Above is a dynamically updated chart from Trendistic.com, a service that tracks trending topics on Twitter. It shows how much Twitter users have been using the hashtag #flotilla over the course of the past week, and naturally this includes a peak since this morning. According to Trendistic, #flotilla is one of the top trending topics at the moment, accounting 0.78% of tweets worldwide.

But you wouldn't know that from Twitter itself, which has #4wordsbeforedeath trending. It was popular last night, but as this time only accounts for 0.18% of tweets. So what gives?

There is some speculation that Twitter may be banning #flotilla from its trending calculations. Twitter can ban common words so as not to give false results. But #flotilla is hardly a common word. Last June, Twitter intervened (at the request of the State Dept.) to keep its servers going when #iranelection was trending. It was rightly applauded for doing so. So what's up with not allowing #flotilla to trend, and redirecting searches on the word to the homepage (just try it from your account.)

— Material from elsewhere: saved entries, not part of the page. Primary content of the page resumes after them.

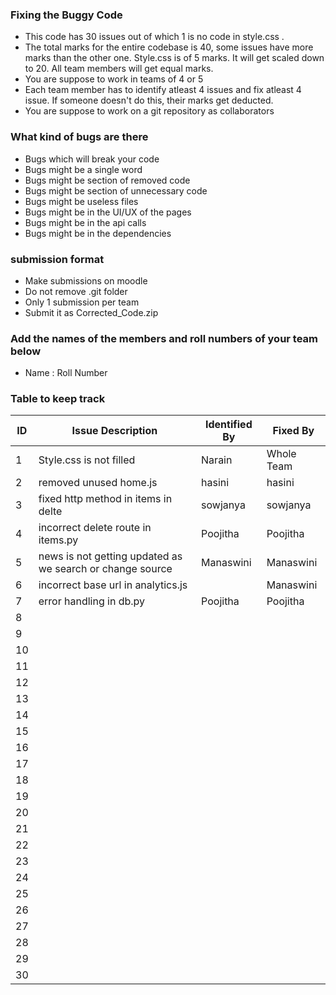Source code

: ### Fixing the Buggy Code

- This code has 30 issues out of which 1 is no code in style.css . 
- The total marks for the entire codebase is 40, some issues have more marks than the other one. Style.css is of 5 marks. It will get scaled down to 20. All team members will get equal marks.
- You are suppose to work in teams of 4 or 5
- Each team member has to identify atleast 4 issues and fix atleast 4 issue. If someone doesn't do this, their marks get deducted.
- You are suppose to work on a git repository as collaborators

### What kind of bugs are there

- Bugs which will break your code
- Bugs might be a single word
- Bugs might be section of removed code
- Bugs might be section of unnecessary code
- Bugs might be useless files
- Bugs might be in the UI/UX of the pages
- Bugs might be in the api calls
- Bugs might be in the dependencies  

### submission format

- Make submissions on moodle
- Do not remove .git folder 
- Only 1 submission per team
- Submit it as Corrected_Code.zip

### Add the names of the members and roll numbers of your team below

- Name : Roll Number

### Table to keep track

| ID  | Issue Description                        | Identified By | Fixed By     |
|-----|------------------------------------------|---------------|--------------|
| 1   | Style.css is not filled                  |         Narain|   Whole Team |
| 2   | removed unused home.js                   |     hasini    |     hasini   |
| 3   |fixed http method in items in delte       |sowjanya       |  sowjanya    |
| 4   |incorrect delete route in items.py        | Poojitha      |  Poojitha    |
| 5   |news is not getting updated as we search or change source                                   | Manaswini              |   Manaswini           |
| 6   |      incorrect base url in analytics.js                                    |               |    Manaswini          |Manaswini
| 7   |error handling in db.py                   |Poojitha       | Poojitha     |
| 8   |                                          |               |              |
| 9   |                                          |               |              |
| 10  |                                          |               |              |
| 11  |                                          |               |              |
| 12  |                                          |               |              |
| 13  |                                          |               |              |
| 14  |                                          |               |              |
| 15  |                                          |               |              |
| 16  |                                          |               |              |
| 17  |                                          |               |              |
| 18  |                                          |               |              |
| 19  |                                          |               |              |
| 20  |                                          |               |              |
| 21  |                                          |               |              |
| 22  |                                          |               |              |
| 23  |                                          |               |              |
| 24  |                                          |               |              |
| 25  |                                          |               |              |
| 26  |                                          |               |              |
| 27  |                                          |               |              |
| 28  |                                          |               |              |
| 29  |                                          |               |              |
| 30  |                                          |               |              |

Update: There have been suggestions that Twitter's recently announced new rules on trending may be to blame. On Twitter's site, it says:

UPDATE: Recent Trending Topics Improvements

5/14/2010:

Twitter is about what is happening right now, and we have recently updated our trending topics algorithm to reflect this. The new algorithm identifies topics that are immediately popular, rather than topics that have been popular for a while or on a daily basis, to help people discover the "most breaking" news stories from across the world. (We had previously built in this 'emergent' algorithm for all local trends, described below.) We think that trending topics which capture the hottest emerging trends and topics of discussion on Twitter are the most interesting. While this is very much a work in progress, with this tweak we have taken a big step toward capturing how trends quickly emerge and grow on Twitter.  We also think it's compelling to know what the "most popular" topics are, and we will look to capture this in some way in the future.

It is important to note that this new algorithm does not "block" any topics from trending. If topics you saw regularly in your Trending Topics menu have disappeared or are not showing as consistently as before, do a saved search for them on your homepage. That way, in one click, you can view search results for topics that matter most to you. Also consider localizing your Trending Topics menu, as shown below.

These changes do not really help explain why #flotilla is not being allowed to show as trending. First, it is a recently popular topic. Second, Twitter's website does not allow you to do a saved search for them — when you enter flotilla or #flotilla as a search term, it returns the full latest twitter feed, not tweets with these words. The system has clearly been set up to ignore "flotilla" both in trending and in search. I've asked Twitter for an explanation, which I'll post here if/when I receive it.

I should also note that #freedomflotilla is now trending.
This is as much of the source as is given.